A Brief Letter To A Worried Writer
Surprise! You don’t need to live in a city.
I got a letter from a lovely young writer in Europe. She is 26 and she has some worries. She worries she doesn’t live in a center of publishing or media. She worries she’s not good enough. She worries she’s wasting her time. She worries she’ll never write a book, and never achieve her big dream of seeing her book turned into a motion picture.
I gave her my thoughts in response and she suggested I make it a brief essay or post. I figured, why not? I’m not a megastar — I’ve published five books and I don’t yet own a castle or a Pulitzer, and I’m always hunting down more work (this is the main task of most writers, along with chasing down freelance checks) — but I do alright and I’ve got some ideas that might be of help. Anyway, with a few revisions, here is what I told her…
Hello madame! Well, you’re in a great spot. Here is why.
You needn’t live in a city to be a successful author. That’s the great thing about being an author. You can do it anywhere. It’s your words that matter. My friend John Scalzi is a bestselling author. He lives in the middle of Ohio. So does Dave Chappelle. Do they hang out? I have no idea! My friend Neil Gaiman lives out in the country. Not in a glamorous city. Stephen King, whom I have never met but who seems wonderfully grumpy and kind, lives up in Maine somewhere rural. Not fancy. Not close to an NYC or a Los Angeles or a London. They do their work. That’s the important part, not the geography.

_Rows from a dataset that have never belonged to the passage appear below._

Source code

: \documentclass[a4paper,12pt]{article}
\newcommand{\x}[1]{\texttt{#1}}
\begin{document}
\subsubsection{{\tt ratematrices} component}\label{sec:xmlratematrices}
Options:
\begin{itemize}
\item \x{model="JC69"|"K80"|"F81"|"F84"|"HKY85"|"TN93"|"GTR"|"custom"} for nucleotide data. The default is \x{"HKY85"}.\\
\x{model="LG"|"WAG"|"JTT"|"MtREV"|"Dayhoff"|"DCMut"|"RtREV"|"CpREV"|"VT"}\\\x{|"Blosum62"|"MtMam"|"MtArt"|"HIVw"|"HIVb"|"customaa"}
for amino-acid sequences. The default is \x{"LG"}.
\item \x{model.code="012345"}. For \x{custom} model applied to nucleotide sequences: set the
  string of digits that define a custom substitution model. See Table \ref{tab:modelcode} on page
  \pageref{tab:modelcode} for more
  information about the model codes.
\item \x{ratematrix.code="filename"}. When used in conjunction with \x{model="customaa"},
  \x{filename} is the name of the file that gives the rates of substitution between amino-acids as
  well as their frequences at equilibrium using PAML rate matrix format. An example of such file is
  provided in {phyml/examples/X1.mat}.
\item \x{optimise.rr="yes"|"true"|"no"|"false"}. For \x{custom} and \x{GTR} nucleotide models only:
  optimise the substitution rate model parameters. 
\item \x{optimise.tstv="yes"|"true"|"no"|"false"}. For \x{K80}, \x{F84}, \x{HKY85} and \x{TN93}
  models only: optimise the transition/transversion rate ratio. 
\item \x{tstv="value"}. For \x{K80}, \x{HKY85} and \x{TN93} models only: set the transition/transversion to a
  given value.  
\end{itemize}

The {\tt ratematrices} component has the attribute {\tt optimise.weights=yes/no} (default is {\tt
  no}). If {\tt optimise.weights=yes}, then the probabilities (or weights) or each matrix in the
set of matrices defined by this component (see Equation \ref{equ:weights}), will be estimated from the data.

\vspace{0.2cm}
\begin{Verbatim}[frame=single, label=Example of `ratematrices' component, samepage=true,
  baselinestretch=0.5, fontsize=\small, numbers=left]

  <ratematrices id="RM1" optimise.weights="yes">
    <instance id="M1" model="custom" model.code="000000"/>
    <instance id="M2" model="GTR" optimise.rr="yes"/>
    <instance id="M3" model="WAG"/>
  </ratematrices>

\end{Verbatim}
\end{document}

Most first-time published authors are over the age of 40. True fact. The Yale Younger Poets prizes go to poets under the age of 40. Why? Because under 40 is considered very young for a first-time author. It really is, no matter how many notices you read in the press about a 14-year-old with an artistic vision getting a 3-book deal to write about mudfairies who invent a social media app that eats all the unicorns, but then the unicorns fight back.
You’ve just got to keep writing. That’s really the only thing. And you’re 26 and have loads of time to fuck up and get better and fuck up more and get even better than before. And when, like me, you’ve got a few books out, you’ll STILL look back and go, “Hmm, going to do that better in future.” It never ends, the process of getting better. I just handed in a screenplay and immediately thought of a typo I missed. But eventually you’ve got to abandon one child to the wilderness, hoping he’s well-enough prepared for it, and then go off and make a new baby.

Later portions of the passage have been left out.